_ACTIVITY_.
Among the entries below, find every line that has "frontend" and pull it out.

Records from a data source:
>>>>

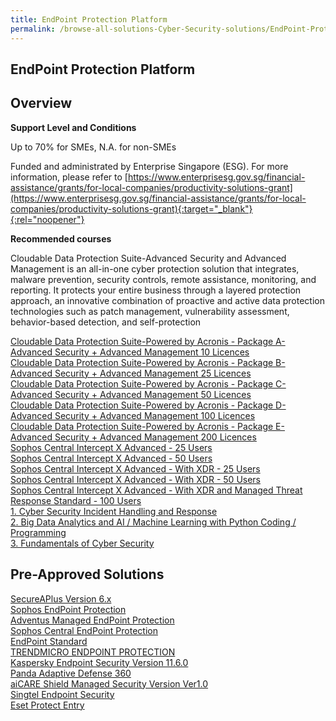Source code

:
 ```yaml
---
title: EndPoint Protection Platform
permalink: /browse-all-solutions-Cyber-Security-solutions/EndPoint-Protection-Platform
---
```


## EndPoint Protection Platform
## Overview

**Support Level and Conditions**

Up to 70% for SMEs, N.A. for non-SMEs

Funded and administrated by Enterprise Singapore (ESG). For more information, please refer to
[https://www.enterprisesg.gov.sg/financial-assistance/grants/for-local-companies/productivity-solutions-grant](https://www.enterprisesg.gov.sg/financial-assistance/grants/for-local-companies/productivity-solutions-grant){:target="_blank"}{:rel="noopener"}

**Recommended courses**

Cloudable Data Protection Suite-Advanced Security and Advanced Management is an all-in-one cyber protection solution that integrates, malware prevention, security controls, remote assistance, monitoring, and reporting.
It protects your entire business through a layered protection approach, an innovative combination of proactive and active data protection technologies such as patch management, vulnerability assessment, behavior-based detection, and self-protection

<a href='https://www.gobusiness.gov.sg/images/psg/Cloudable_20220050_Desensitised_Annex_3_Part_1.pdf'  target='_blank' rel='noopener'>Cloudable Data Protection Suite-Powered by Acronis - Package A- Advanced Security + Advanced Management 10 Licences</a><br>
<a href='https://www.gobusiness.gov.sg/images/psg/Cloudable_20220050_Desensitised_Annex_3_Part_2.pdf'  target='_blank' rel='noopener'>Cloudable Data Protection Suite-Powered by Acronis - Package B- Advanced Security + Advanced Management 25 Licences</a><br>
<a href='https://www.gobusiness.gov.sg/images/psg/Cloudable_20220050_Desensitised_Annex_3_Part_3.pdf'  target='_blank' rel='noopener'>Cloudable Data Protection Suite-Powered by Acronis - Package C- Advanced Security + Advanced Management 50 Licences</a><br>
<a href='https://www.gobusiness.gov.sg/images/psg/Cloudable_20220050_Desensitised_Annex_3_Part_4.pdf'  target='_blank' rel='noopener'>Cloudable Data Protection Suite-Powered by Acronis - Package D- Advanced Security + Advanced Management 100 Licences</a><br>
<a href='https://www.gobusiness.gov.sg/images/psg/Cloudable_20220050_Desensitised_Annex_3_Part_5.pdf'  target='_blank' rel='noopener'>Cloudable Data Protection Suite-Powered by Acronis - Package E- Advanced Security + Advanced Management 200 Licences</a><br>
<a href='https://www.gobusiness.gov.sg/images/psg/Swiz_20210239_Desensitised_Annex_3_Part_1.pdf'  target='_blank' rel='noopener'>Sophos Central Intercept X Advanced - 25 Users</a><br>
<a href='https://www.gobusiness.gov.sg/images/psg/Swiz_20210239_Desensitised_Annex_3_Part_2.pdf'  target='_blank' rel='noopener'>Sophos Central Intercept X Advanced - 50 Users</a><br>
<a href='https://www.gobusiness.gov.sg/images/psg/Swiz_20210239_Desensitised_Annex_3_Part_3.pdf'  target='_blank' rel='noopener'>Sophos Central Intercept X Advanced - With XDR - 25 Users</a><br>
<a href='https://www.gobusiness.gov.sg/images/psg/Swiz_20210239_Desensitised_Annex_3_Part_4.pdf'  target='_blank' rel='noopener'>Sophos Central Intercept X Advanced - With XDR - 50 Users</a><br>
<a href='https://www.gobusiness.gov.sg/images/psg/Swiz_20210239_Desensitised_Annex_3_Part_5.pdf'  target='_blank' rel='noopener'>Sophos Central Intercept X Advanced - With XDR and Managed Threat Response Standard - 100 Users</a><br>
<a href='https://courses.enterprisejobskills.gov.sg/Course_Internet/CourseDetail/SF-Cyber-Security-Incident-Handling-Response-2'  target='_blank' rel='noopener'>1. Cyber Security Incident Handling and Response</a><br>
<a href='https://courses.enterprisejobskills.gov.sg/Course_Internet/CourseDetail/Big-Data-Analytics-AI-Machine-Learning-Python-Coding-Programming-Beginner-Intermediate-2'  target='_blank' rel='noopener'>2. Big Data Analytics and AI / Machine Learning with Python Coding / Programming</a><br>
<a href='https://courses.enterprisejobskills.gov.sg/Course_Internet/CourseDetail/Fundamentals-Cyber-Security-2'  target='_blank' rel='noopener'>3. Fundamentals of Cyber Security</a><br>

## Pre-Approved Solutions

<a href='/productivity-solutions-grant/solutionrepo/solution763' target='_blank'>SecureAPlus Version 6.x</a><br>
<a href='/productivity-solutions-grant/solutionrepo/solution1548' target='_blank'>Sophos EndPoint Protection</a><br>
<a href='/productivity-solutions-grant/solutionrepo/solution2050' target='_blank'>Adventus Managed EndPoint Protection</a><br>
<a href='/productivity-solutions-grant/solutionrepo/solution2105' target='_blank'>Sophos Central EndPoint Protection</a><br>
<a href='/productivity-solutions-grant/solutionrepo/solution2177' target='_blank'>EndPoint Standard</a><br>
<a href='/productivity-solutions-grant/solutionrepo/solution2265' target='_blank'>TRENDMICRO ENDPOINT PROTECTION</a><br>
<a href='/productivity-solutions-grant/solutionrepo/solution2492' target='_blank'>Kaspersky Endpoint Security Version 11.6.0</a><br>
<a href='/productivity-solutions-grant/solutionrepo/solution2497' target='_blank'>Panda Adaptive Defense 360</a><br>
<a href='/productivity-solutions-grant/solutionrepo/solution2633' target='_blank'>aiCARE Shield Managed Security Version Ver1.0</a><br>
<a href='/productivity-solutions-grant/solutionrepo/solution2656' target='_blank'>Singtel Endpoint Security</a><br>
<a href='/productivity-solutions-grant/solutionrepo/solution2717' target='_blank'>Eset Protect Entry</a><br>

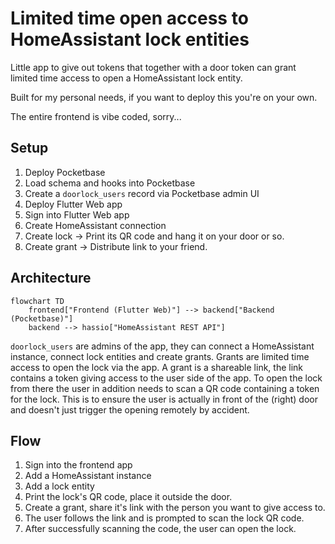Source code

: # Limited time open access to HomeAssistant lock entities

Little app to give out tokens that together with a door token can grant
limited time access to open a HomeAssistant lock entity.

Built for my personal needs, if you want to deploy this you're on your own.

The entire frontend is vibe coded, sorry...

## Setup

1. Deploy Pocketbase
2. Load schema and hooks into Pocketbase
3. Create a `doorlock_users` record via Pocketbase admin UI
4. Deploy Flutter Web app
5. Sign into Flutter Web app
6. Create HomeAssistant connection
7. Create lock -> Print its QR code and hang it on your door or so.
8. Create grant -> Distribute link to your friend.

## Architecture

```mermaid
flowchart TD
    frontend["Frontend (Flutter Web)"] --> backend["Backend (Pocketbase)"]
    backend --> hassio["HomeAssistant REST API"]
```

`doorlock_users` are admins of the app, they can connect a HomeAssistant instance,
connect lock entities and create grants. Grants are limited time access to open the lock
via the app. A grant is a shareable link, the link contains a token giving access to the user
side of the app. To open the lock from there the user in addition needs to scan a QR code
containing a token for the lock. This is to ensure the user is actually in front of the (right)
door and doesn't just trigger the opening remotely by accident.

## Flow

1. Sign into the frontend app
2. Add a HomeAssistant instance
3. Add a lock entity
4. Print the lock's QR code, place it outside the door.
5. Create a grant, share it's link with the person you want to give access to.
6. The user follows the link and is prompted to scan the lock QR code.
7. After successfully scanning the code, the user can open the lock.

<<<<

_OUTPUT FOR THIS EXERCISE_.
The entire frontend is vibe coded, sorry...
    frontend["Frontend (Flutter Web)"] --> backend["Backend (Pocketbase)"]
1. Sign into the frontend app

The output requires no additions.